§41. The concept of galvanic cells




In modern conditions, the most common chemical current sources are galvanic cells. Despite their individual shortcomings, they are widely used in electronics, and constant work is being done to improve them. The principle of operation of a galvanic cell is quite simple. Copper and zinc plates are immersed in an aqueous solution of sulfuric acid, which then play the role of a positive and negative pole.

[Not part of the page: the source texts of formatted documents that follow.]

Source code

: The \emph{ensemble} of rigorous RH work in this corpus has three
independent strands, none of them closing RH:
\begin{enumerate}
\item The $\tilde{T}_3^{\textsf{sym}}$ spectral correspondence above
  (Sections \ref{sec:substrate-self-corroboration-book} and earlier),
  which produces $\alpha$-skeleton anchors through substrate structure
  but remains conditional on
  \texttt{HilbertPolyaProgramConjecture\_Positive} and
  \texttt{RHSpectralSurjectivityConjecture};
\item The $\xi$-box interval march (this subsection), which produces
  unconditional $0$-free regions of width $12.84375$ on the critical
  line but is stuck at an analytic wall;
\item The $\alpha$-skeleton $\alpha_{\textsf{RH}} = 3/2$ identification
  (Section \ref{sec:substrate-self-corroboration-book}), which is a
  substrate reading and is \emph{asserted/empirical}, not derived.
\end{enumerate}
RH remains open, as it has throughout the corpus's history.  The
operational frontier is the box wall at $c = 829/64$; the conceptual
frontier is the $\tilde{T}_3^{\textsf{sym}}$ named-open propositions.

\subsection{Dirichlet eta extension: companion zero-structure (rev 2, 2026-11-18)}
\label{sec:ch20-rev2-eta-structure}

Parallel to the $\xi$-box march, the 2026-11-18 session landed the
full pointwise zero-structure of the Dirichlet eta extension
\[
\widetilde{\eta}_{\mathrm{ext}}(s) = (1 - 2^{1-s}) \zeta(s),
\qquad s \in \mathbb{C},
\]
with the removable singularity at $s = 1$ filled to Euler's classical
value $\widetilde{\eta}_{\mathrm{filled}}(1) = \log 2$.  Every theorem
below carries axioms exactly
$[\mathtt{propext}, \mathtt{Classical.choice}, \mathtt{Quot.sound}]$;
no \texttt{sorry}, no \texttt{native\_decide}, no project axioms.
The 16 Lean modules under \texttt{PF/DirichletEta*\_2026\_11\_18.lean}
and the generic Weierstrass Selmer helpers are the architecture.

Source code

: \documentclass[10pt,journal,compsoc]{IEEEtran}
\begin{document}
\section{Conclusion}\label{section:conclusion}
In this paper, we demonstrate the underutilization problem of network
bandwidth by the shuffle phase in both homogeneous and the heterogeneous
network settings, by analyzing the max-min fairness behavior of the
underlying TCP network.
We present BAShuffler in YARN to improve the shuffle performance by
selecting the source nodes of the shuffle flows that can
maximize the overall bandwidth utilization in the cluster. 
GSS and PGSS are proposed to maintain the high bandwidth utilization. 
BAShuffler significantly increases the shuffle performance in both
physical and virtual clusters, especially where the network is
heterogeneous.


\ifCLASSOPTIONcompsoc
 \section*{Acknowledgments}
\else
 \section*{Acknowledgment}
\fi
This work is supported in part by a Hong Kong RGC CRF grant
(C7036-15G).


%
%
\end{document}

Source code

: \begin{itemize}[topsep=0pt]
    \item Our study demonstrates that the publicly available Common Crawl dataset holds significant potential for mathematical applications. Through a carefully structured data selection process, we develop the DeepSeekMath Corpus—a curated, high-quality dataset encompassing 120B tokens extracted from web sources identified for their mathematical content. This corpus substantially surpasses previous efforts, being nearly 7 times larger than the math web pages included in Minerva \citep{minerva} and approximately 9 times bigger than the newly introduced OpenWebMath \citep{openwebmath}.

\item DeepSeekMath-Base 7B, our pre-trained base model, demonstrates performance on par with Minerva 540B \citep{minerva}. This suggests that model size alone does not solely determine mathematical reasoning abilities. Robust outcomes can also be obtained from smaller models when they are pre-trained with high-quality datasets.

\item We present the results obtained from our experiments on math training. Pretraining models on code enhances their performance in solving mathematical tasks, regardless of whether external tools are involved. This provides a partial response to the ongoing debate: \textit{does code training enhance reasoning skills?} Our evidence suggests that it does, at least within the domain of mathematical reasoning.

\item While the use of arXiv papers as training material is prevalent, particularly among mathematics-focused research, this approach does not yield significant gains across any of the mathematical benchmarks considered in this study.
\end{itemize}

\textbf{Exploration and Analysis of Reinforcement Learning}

The principle of operation of a galvanic cell

When the poles are connected with a conductor, the simplest electrical circuit appears. The current flow inside the element will occur from a negative charge to a positive one, that is, from a zinc plate to a copper one. The movement of charged particles along the external circuit will be carried out in the opposite direction.

When exposed to electric current, the movement of sulfuric acid residues, as well as hydrogen ions, will occur in different directions. In this case, hydrogen transfers the charge to the copper plate, and the rest of the acid to the zinc plate. Thus, the voltage will be maintained at the terminals. At the same time, hydrogen bubbles settle on the copper plate, weakening the overall effect of the element and creating additional voltage. This voltage is known as the polarization electromotive force. To avoid this phenomenon, a substance is introduced into the composition that is capable of absorbing hydrogen atoms and performing the function of depolarization.

Galvanic cells: advantages and disadvantages

For the manufacture of modern galvanic cells, a variety of materials are used. The most common are materials based on carbon-zinc elements used for fingernails.

Their main positive quality is considered to be relatively low cost. However, such elements have low power and a short shelf life. The best option is the use of alkaline elements. Here, not coal, but an alkali solution acts as an electrolyte. When discharging, no gas is released, which ensures complete tightness. Alkaline elements have a higher shelf life.

The general principle of operation of a galvanic cell for all their types is exactly the same. For example, elements based on mercury oxide structurally resemble alkaline ones. They are characterized by increased resistance to high temperatures, high mechanical strength and stable voltage value. The disadvantage is the toxicity of mercury, which requires careful handling of spent elements.


Consider a Jacobi-Daniel galvanic cell (the circuit is shown in Fig. 2). It consists of a zinc plate immersed in a zinc sulfate solution and a copper plate immersed in a copper sulfate solution. To prevent direct interaction between the oxidizing agent and the reducing agent, the electrodes are separated from each other by a porous partition.

In a galvanic cell, an electrode made of a more active metal, i.e. metal, located to the left in a series of stresses, is called anode, and an electrode made of a less active metal - cathode.

A double electric layer appears on the surface of the zinc electrode (anode) and equilibrium is established:

Zn 0 – 2 ē Zn2+.

As a result of this process, the electrode potential of zinc arises.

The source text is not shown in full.